PROBLEM TO SOLVE
Pick out and copy every line below that has the word "tensor".

Source texts of formatted documents
▬▬▬

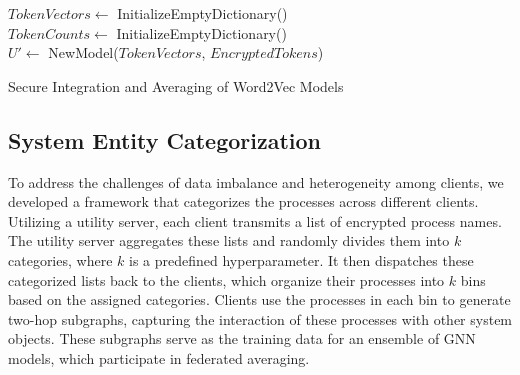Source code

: \begin{algorithm}[!t]
  \scriptsize
  \DontPrintSemicolon
  \BlankLine
  $TokenVectors \leftarrow$ InitializeEmptyDictionary()\\
  $TokenCounts \leftarrow$ InitializeEmptyDictionary()\\
  $U' \leftarrow$ NewModel($TokenVectors$, $EncryptedTokens$) 
  \BlankLine
  \\
  \BlankLine
  \caption{Secure Integration and Averaging of Word2Vec Models}
  \label{alg:secure_integration_averaging_word2vec}
\end{algorithm}

\subsection{System Entity Categorization}
To address the challenges of data imbalance and heterogeneity among clients, we developed a framework that categorizes the processes across different clients. Utilizing a utility server, each client transmits a list of encrypted process names. The utility server aggregates these lists and randomly divides them into \(k\) categories, where \(k\) is a predefined hyperparameter. It then dispatches these categorized lists back to the clients, which organize their processes into \(k\) bins based on the assigned categories. Clients use the processes in each bin to generate two-hop subgraphs, capturing the interaction of these processes with other system objects. These subgraphs serve as the training data for an ensemble of GNN models, which participate in federated averaging.

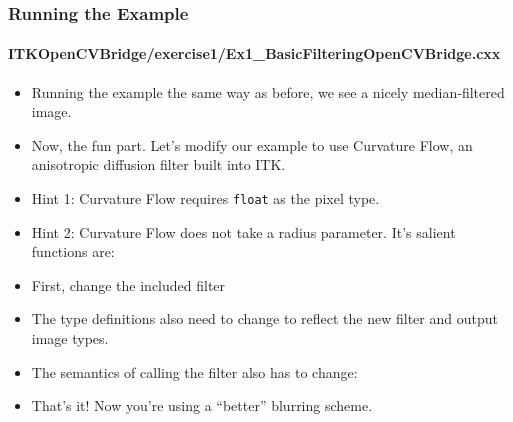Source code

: \begin{frame}
\frametitle{Running the Example}
\framesubtitle{ITKOpenCVBridge/exercise1/Ex1\_BasicFilteringOpenCVBridge.cxx}
\begin{itemize}
\item Running the example the same way as before, we see a nicely
median-filtered image.
\pause
\item Now, the fun part. Let's modify our example to use Curvature Flow, an
anisotropic diffusion filter built into ITK.
\end{itemize}
\end{frame}

\begin{frame}
\begin{itemize}
\frametitle{Exercise 1}
\framesubtitle{ITKOpenCVBridge/exercise1/Ex1\_BasicFilteringOpenCVBridge.cxx}
\item Hint 1: Curvature Flow requires {\tt float} as the pixel
  type.
\pause
\item Hint 2: Curvature Flow does not take a radius parameter. It's
  salient functions are:
\end{itemize}
\end{frame}

\begin{frame}
\begin{itemize}
\frametitle{Exercise 1 (Answer)}
\framesubtitle{ITKOpenCVBridge/exercise1/Ex1\_BasicFilteringOpenCVBridgeAnswer.cxx}
\item First, change the included filter
\pause
\item The type definitions also need to change to reflect the new
  filter and output image types.
\end{itemize}
\end{frame}

\begin{frame}
\begin{itemize}
\frametitle{Exercise 1 (Answer)}
\framesubtitle{ITKOpenCVBridge/exercise1/Ex1\_BasicFilteringOpenCVBridgeAnswer.cxx}
\item The semantics of calling the filter also has to change:
\pause
\item That's it! Now you're using a ``better'' blurring scheme.
\end{itemize}
\end{frame}

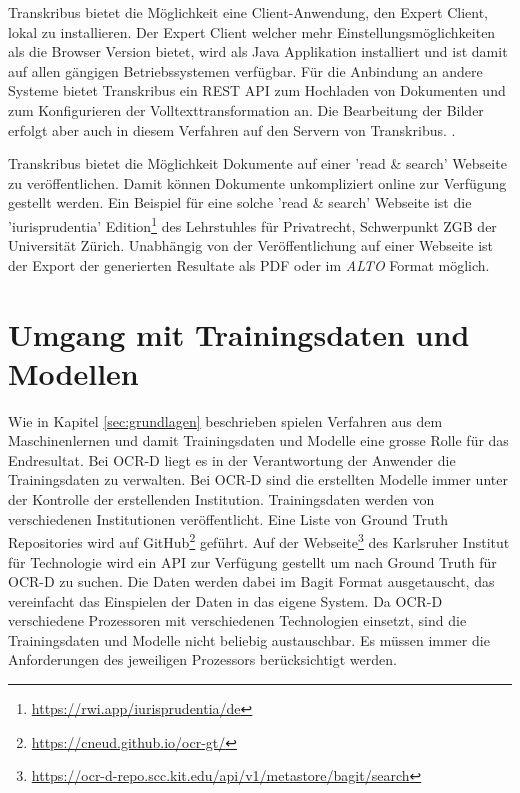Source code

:\documentclass[a4paper,oneside, 12pt]{report}
\begin{document}
Transkribus bietet die Möglichkeit eine Client-Anwendung, den Expert Client, lokal zu installieren. Der Expert Client welcher mehr Einstellungsmöglichkeiten als die Browser Version bietet, wird als Java Applikation installiert und ist damit auf allen gängigen Betriebssystemen verfügbar. 
Für die Anbindung an andere Systeme bietet Transkribus ein REST API zum Hochladen von Dokumenten und zum Konfigurieren der Volltexttransformation an. Die Bearbeitung der Bilder erfolgt aber auch in diesem Verfahren auf den Servern von Transkribus. \cite{transkribusapi}. 

Transkribus bietet die Möglichkeit Dokumente auf einer 'read \& search' Webseite zu veröffentlichen. Damit können Dokumente unkompliziert online zur Verfügung gestellt werden. Ein Beispiel für eine solche 'read \& search' Webseite ist die 'iurisprudentia' Edition\footnote{\url{https://rwi.app/iurisprudentia/de}}  des Lehrstuhles für Privatrecht, Schwerpunkt ZGB der Universität Zürich. Unabhängig von der Veröffentlichung auf einer Webseite ist der Export der generierten Resultate als PDF oder im \textit{ALTO} Format möglich. \cite{transkribus}



\section{Umgang mit Trainingsdaten und Modellen}
Wie in Kapitel \ref{sec:grundlagen} beschrieben spielen Verfahren aus dem Maschinenlernen und damit Trainingsdaten und Modelle eine grosse Rolle für das Endresultat. Bei OCR-D liegt es in der Verantwortung der Anwender die Trainingsdaten zu verwalten. Bei OCR-D sind die erstellten Modelle immer unter der Kontrolle der erstellenden Institution. Trainingsdaten werden von verschiedenen Institutionen veröffentlicht. Eine Liste von Ground Truth Repositories wird auf GitHub\footnote{\url{https://cneud.github.io/ocr-gt/}} geführt. Auf der Webseite\footnote{\url{https://ocr-d-repo.scc.kit.edu/api/v1/metastore/bagit/search}} des Karlsruher Institut für Technologie wird ein API zur Verfügung gestellt um nach Ground Truth für OCR-D zu suchen. Die Daten werden dabei im Bagit Format ausgetauscht, das vereinfacht das Einspielen der Daten in das eigene System. Da OCR-D verschiedene Prozessoren mit verschiedenen Technologien einsetzt, sind die Trainingsdaten und Modelle nicht beliebig austauschbar. Es müssen immer die Anforderungen des jeweiligen Prozessors berücksichtigt werden. \cite{ocrdgtrepo}
\end{document}
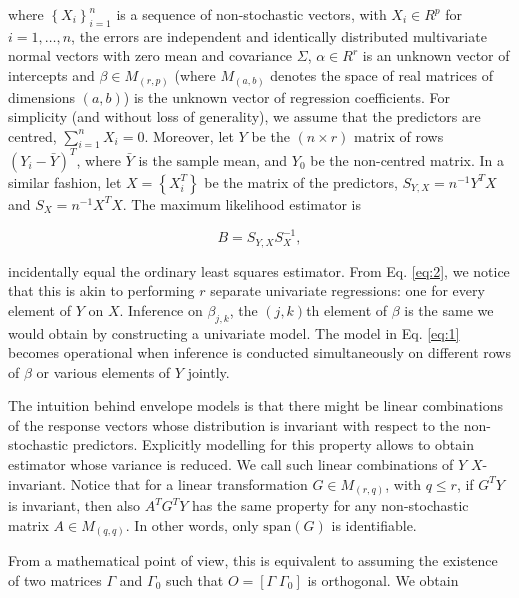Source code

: \documentclass[graybox]{svmult}
\begin{document}
where $\left\{X_i\right\}_{i = 1}^n$ is a sequence of non-stochastic
vectors, with $X_i \in R^p$ for $i = 1, \dots, n$, the errors are
independent and identically distributed multivariate normal vectors
with zero mean and covariance $\Sigma$, $\alpha \in R^r$ is an unknown
vector of intercepts and $\beta \in M_{\left( r, p \right)}$ (where
$M_{\left( a, b \right)}$ denotes the space of real matrices of dimensions
$\left( a, b \right)$) is the unknown vector of regression
coefficients.  For simplicity (and without loss of generality), we
assume that the predictors are centred, $\sum_{i = 1}^n X_i =
0$. Moreover, let $Y$ be the $\left( n \times r \right)$ matrix of
rows $\left(Y_i - \bar{Y}\right)^T$, where $\bar{Y}$ is the sample
mean, and $Y_0$ be the non-centred matrix. In a similar fashion, let
$X = \left\{X_i^T\right\}$ be the matrix of the predictors,
$S_{Y, X} = n^{-1} Y^TX$ and $S_X = n^{-1}X^TX$. The maximum
likelihood estimator is

\begin{equation}
  \label{eq:2}
  B = S_{Y, X}S_X^{-1},
\end{equation}

incidentally equal the ordinary least squares estimator. From Eq.
\ref{eq:2}, we notice that this is akin to performing $r$ separate
univariate regressions: one for every element of $Y$ on $X$. Inference
on $\beta_{j,k}$, the $\left( j, k \right)$th element of $\beta$ is
the same we would obtain by constructing a univariate model. The model
in Eq. \ref{eq:1} becomes operational when inference is conducted
simultaneously on different rows of $\beta$ or various elements of $Y$
jointly.

The intuition behind envelope models is that there might be linear
combinations of the response vectors whose distribution is invariant
with respect to the non-stochastic predictors. Explicitly modelling
for this property allows to obtain estimator whose variance is
reduced. We call such linear combinations of $Y$ $X$-invariant. Notice
that for a linear transformation $G \in M_{\left( r, q \right)}$, with
$q \leq r$, if $G^T Y$ is invariant, then also $A^T G^T Y$ has the
same property for any non-stochastic matrix
$A \in M_{\left( q, q \right)}$. In other words, only
$\mathrm{span}\left( G \right)$ is identifiable.

From a mathematical point of view, this is equivalent to assuming the
existence of two matrices $\Gamma$ and $\Gamma_0$ such that
$O = \left[ \Gamma \;  \Gamma_0 \right]$ is orthogonal. We obtain
\end{document}
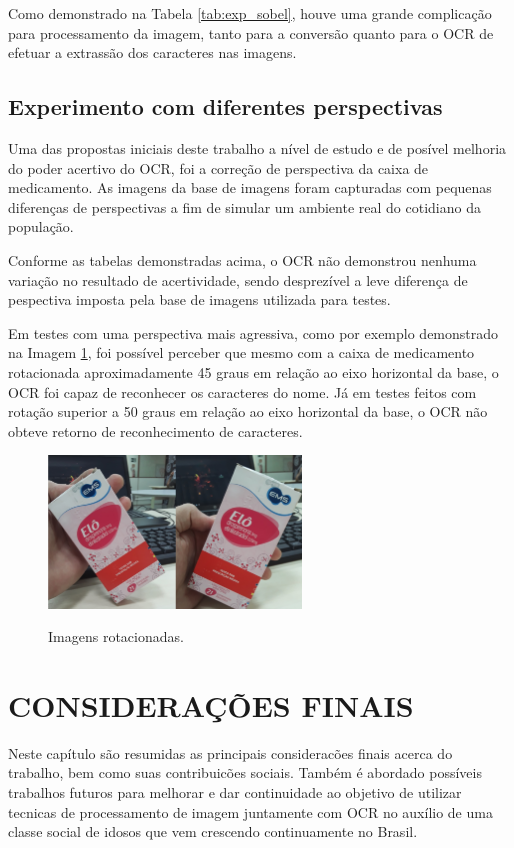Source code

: Como demonstrado na Tabela \ref{tab:exp_sobel}, houve uma grande complicação para processamento da imagem, tanto para a conversão quanto para o OCR de efetuar a extrassão dos caracteres nas imagens.

\section{Experimento com diferentes perspectivas}
Uma das propostas iniciais deste trabalho a nível de estudo e de posível melhoria do poder acertivo do OCR, foi a correção de perspectiva da caixa de medicamento. As imagens da base de imagens foram capturadas com pequenas diferenças de perspectivas a fim de simular um ambiente real do cotidiano da população. 

Conforme as tabelas demonstradas acima, o OCR não demonstrou nenhuma variação no resultado de acertividade, sendo desprezível a leve diferença de pespectiva imposta pela base de imagens utilizada para testes.

Em testes com uma perspectiva mais agressiva, como por exemplo demonstrado na Imagem \ref{fig:rotacionadas}, foi possível perceber que mesmo com a caixa de medicamento rotacionada aproximadamente 45 graus em relação ao eixo horizontal da base, o OCR foi capaz de reconhecer os caracteres do nome. Já em testes feitos com rotação superior a 50 graus em relação ao eixo horizontal da base, o OCR não obteve retorno de reconhecimento de caracteres.


 \begin{figure}[h]
	\centering
	\includegraphics[width=0.6\textwidth]{Imagens/perspectiva2.jpg} %
	\caption[Imagens rotacionadas.]{Imagens rotacionadas.}
	\label{fig:rotacionadas}
\end{figure}

\chapter{CONSIDERAÇÕES FINAIS}\label{ch:intro}
Neste capítulo são resumidas as principais consideracões finais acerca do trabalho, bem como suas contribuicões sociais. Também é abordado possíveis trabalhos futuros para melhorar e dar continuidade ao objetivo de utilizar tecnicas de processamento de imagem juntamente com OCR no auxílio de uma classe social de idosos que vem crescendo continuamente no Brasil.


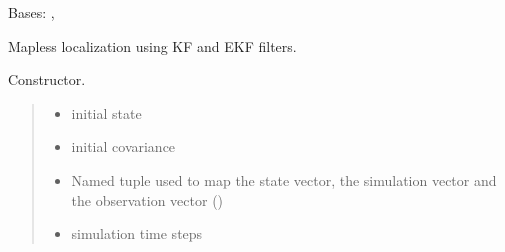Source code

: \documentclass[letterpaper,10pt,english]{sphinxmanual}
\begin{document}
\begin{fulllineitems}
\label{\detokenize{GFLocalization:GFLocalization.GFLocalization}}
\pysigstartsignatures
{}
\pysigstopsignatures
\sphinxAtStartPar
Bases: {\hyperref[\detokenize{Localization:Localization.Localization}]{}}, 

\sphinxAtStartPar
Map\sphinxhyphen{}less localization using KF and EKF filters.

\begin{fulllineitems}
\label{\detokenize{GFLocalization:GFLocalization.GFLocalization.__init__}}
\pysigstartsignatures
{}
\pysigstopsignatures
\sphinxAtStartPar
Constructor.
\begin{quote}\begin{description}
\begin{itemize}
\item {} 
\sphinxAtStartPar
{} \textendash{} initial state

\item {} 
\sphinxAtStartPar
{} \textendash{} initial covariance

\item {} 
\sphinxAtStartPar
{} \textendash{} Named tuple used to map the state vector, the simulation vector and the observation vector ()

\item {} 
\sphinxAtStartPar
{} \textendash{} simulation time steps


\end{itemize}
\end{description}
\end{quote}
\end{fulllineitems}
\end{fulllineitems}
\end{document}
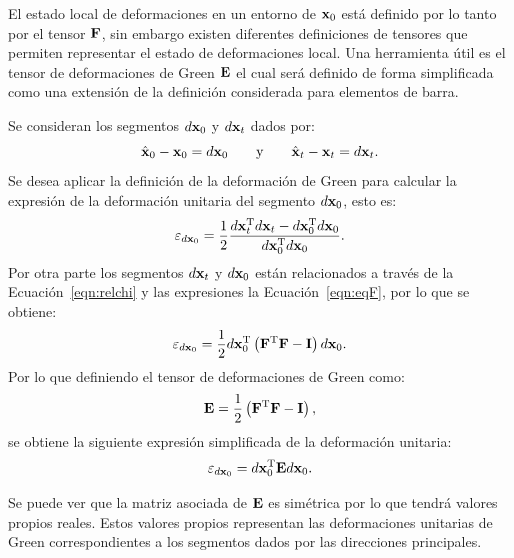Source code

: El estado local de deformaciones en un entorno de ${\bf x}_0$ está definido por lo tanto por el tensor ${\bf F}$, sin embargo existen diferentes definiciones de tensores que permiten representar el estado de deformaciones local. %
%
Una herramienta útil es el tensor de deformaciones de Green ${\bf E}$ el cual será definido de forma simplificada como una extensión de la definición considerada para elementos de barra. %
%

Se consideran los segmentos $d{\bf x}_0$ y $d{\bf x}_t$ dados por:
\begin{equation}\label{eqn:relF}
\hat{{\bf x}}_0 - {\bf x}_0 = d{\bf x}_0 \qquad \text{y} \qquad \hat{{\bf x}}_t -{\bf x}_t = d{\bf x}_t.
\end{equation}
%
Se desea aplicar la definición de la deformación de Green para calcular la expresión de la deformación unitaria del segmento $d{\bf x}_0$, esto es:
%
\begin{equation}
\varepsilon_{d{\bf x}_0} = \frac{1}{2} \frac{d{\bf x}_t^{\text{T}} d{\bf x}_t - d{\bf x}_0^{\text{T}} d{\bf x}_0} {d{\bf x}_0^{\text{T}} d{\bf x}_0}.
\end{equation}
%
Por otra parte los segmentos $d{\bf x}_t$ y $d{\bf x}_0$ están relacionados a través de la Ecuación~\eqref{eqn:relchi} y las expresiones la Ecuación~\eqref{eqn:eqF}, por lo que se obtiene:
%
\begin{equation}
\varepsilon_{d{\bf x}_0} = \frac{1}{2} d{\bf x}_0^{\text{T}} \left( {\bf F}^{\text{T}} {\bf F} - {\bf I}\right) d{\bf x}_0.
\end{equation}
%
Por lo que definiendo el tensor de deformaciones de Green como:
%
\begin{equation}
{\bf E} = \frac{1}{2} \left( {\bf F}^{\text{T}} {\bf F} - {\bf I}\right),
\end{equation}
%
se obtiene la siguiente expresión simplificada de la deformación unitaria:
\begin{equation}
\varepsilon_{d{\bf x}_0} = d{\bf x}_0^{\text{T}} {\bf E} d{\bf x}_0.
\end{equation}

Se puede ver que la matriz asociada de ${\bf E}$ es simétrica por lo que tendrá valores propios reales. %
%
Estos valores propios representan las deformaciones unitarias de Green correspondientes a los segmentos dados por las direcciones principales. %

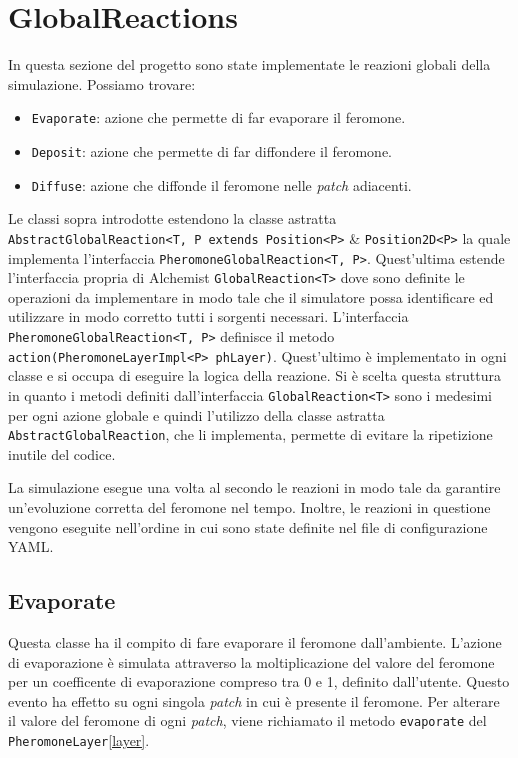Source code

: \section{GlobalReactions}
In questa sezione del progetto sono state implementate le reazioni globali della simulazione. Possiamo trovare:
\begin{itemize}
    \item \texttt{Evaporate}: azione che permette di far evaporare il feromone.
    \item \texttt{Deposit}: azione che permette di far diffondere il feromone.
    \item \texttt{Diffuse}: azione che diffonde il feromone nelle \textit{patch} adiacenti.
\end{itemize}
Le classi sopra introdotte estendono la classe astratta \texttt{AbstractGlobalReaction<T, P extends Position<P>}
\& \texttt{Position2D<P>}
la quale implementa l'interfaccia \newline\texttt{PheromoneGlobalReaction<T, P>}. Quest'ultima estende l'interfaccia 
propria di Alchemist \texttt{GlobalReaction<T>} dove sono definite le operazioni da implementare in modo tale che il 
simulatore possa identificare ed utilizzare in modo corretto tutti i sorgenti necessari.
L'interfaccia \texttt{PheromoneGlobalReaction<T, P>} definisce il metodo \texttt{action(PheromoneLayerImpl<P> phLayer)}.
Quest'ultimo è implementato in ogni classe e si occupa di eseguire la logica della reazione.
Si è scelta questa struttura in quanto i metodi definiti dall'interfaccia \texttt{GlobalReaction<T>}
sono i medesimi per ogni azione globale e quindi l'utilizzo della classe astratta \texttt{AbstractGlobalReaction},
che li implementa, permette di evitare la ripetizione inutile del codice.

La simulazione esegue una volta al secondo le reazioni in modo tale da garantire un'evoluzione corretta del feromone nel tempo. Inoltre, le reazioni
in questione vengono eseguite nell'ordine in cui sono state definite nel file di configurazione YAML\@.
\subsection{Evaporate}
Questa classe ha il compito di fare evaporare il feromone dall'ambiente. L'azione di evaporazione è simulata
attraverso la moltiplicazione del valore del feromone per un coefficente di evaporazione compreso tra 0 e 1, 
definito dall'utente. Questo evento ha effetto su ogni singola \textit{patch} in cui è presente il feromone.
Per alterare il valore del feromone di ogni \textit{patch}, viene richiamato il metodo 
\texttt{evaporate} del \texttt{PheromoneLayer}\space\ref{layer}.
\newline
[ht]

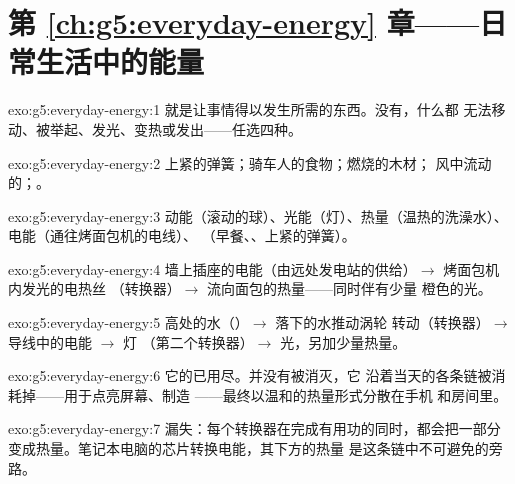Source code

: \section*{第 \ref{ch:g5:everyday-energy} 章——日常生活中的能量}

\begin{solution}{exo:g5:everyday-energy:1}
就是让事情得以发生所需的东西。没有，什么都
无法移动、被举起、发光、变热或发出——任选四种。
\end{solution}

\begin{solution}{exo:g5:everyday-energy:2}
上紧的弹簧；骑车人的食物；燃烧的木材；
风中流动的；。
\end{solution}

\begin{solution}{exo:g5:everyday-energy:3}
动能（滚动的球）、光能（灯）、热量（温热的洗澡水）、
电能（通往烤面包机的电线）、
（早餐、、上紧的弹簧）。
\end{solution}

\begin{solution}{exo:g5:everyday-energy:4}
墙上插座的电能（由远处发电站的供给）$\to$
烤面包机内发光的电热丝
（转换器）$\to$ 流向面包的热量——同时伴有少量
橙色的光。
\end{solution}

\begin{solution}{exo:g5:everyday-energy:5}
高处的水（）$\to$ 落下的水推动涡轮
转动（转换器）$\to$ 导线中的电能 $\to$ 灯
（第二个转换器）$\to$ 光，另加少量热量。
\end{solution}

\begin{solution}{exo:g5:everyday-energy:6}
它的已用尽。并没有被消灭，它
沿着当天的各条链被消耗掉——用于点亮屏幕、制造
——最终以温和的热量形式分散在手机
和房间里。
\end{solution}

\begin{solution}{exo:g5:everyday-energy:7}
漏失：每个转换器在完成有用功的同时，都会把一部分
变成热量。笔记本电脑的芯片转换电能，其下方的热量
是这条链中不可避免的旁路。
\end{solution}

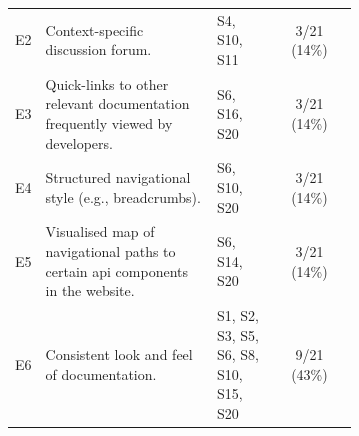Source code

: \begin{small}
\begin{longtable}{rp{0.5\linewidth}|p{0.175\linewidth}|c}
  E2&
  Context-specific discussion forum.
  &
  S4, S10, S11 &
  3/21 (14\%)\\

  E3&
  Quick-links to other relevant documentation frequently viewed by developers.
  &
  S6, S16, S20 &
  3/21 (14\%)\\

  E4&
  Structured navigational style (e.g., breadcrumbs).
  &
  S6, S10, S20 &
  3/21 (14\%)\\

  E5&
  Visualised map of navigational paths to certain \gls{api} components in the website.
  &
  S6, S14, S20 &
  3/21 (14\%)\\

  {E6}&
  {Consistent look and feel of documentation.}
  &
  {S1, S2, S3, S5, S6, S8, S10, S15, S20} &
  {9/21 (43\%)}\\
\end{longtable}
\end{small}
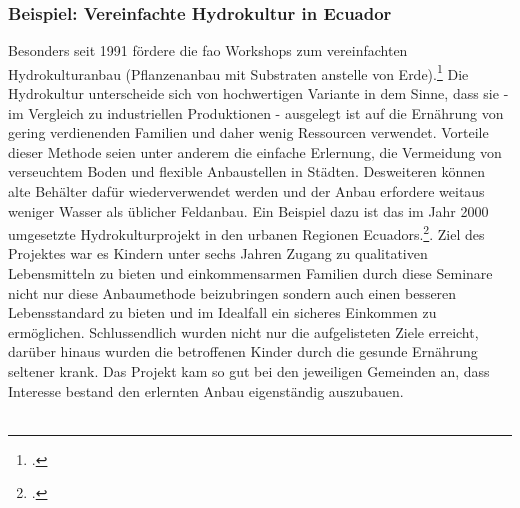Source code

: \documentclass{scrartcl}
\begin{document}
\subsubsection*{Beispiel: Vereinfachte Hydrokultur in Ecuador}
Besonders seit 1991 fördere die \acs{fao} Workshops zum vereinfachten Hydrokulturanbau (Pflanzenanbau mit Substraten anstelle von Erde).\footcites[Vgl.][o.P. (S.1)]{Stajano2003SIMPLIFIEDEcuador} Die  Hydrokultur unterscheide sich von hochwertigen Variante in dem Sinne, dass sie - im Vergleich zu industriellen Produktionen - ausgelegt ist auf die Ernährung von gering verdienenden Familien und daher wenig Ressourcen verwendet. Vorteile dieser Methode seien unter anderem die einfache Erlernung, die Vermeidung von verseuchtem Boden und flexible Anbaustellen in Städten. Desweiteren können alte Behälter dafür wiederverwendet werden und der Anbau erfordere weitaus weniger Wasser als üblicher Feldanbau. Ein Beispiel dazu ist das im Jahr 2000 umgesetzte Hydrokulturprojekt in den urbanen Regionen Ecuadors.\footcite[Vgl.][o.P. (S.2f)]{Stajano2003SIMPLIFIEDEcuador}. Ziel des Projektes war es Kindern unter sechs Jahren Zugang zu qualitativen Lebensmitteln zu bieten und einkommensarmen Familien durch diese Seminare nicht nur diese Anbaumethode beizubringen sondern auch einen besseren Lebensstandard zu bieten und im Idealfall ein sicheres Einkommen zu ermöglichen. Schlussendlich wurden nicht nur die aufgelisteten Ziele erreicht, darüber hinaus wurden die betroffenen Kinder durch die gesunde Ernährung seltener krank. Das Projekt kam so gut bei den jeweiligen Gemeinden an, dass Interesse bestand den erlernten Anbau eigenständig auszubauen. \\
\\
\end{document}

▬▬▬

EXERCISE ANSWER
: El estado local de deformaciones en un entorno de ${\bf x}_0$ está definido por lo tanto por el tensor ${\bf F}$, sin embargo existen diferentes definiciones de tensores que permiten representar el estado de deformaciones local. %
Una herramienta útil es el tensor de deformaciones de Green ${\bf E}$ el cual será definido de forma simplificada como una extensión de la definición considerada para elementos de barra. %
Por lo que definiendo el tensor de deformaciones de Green como:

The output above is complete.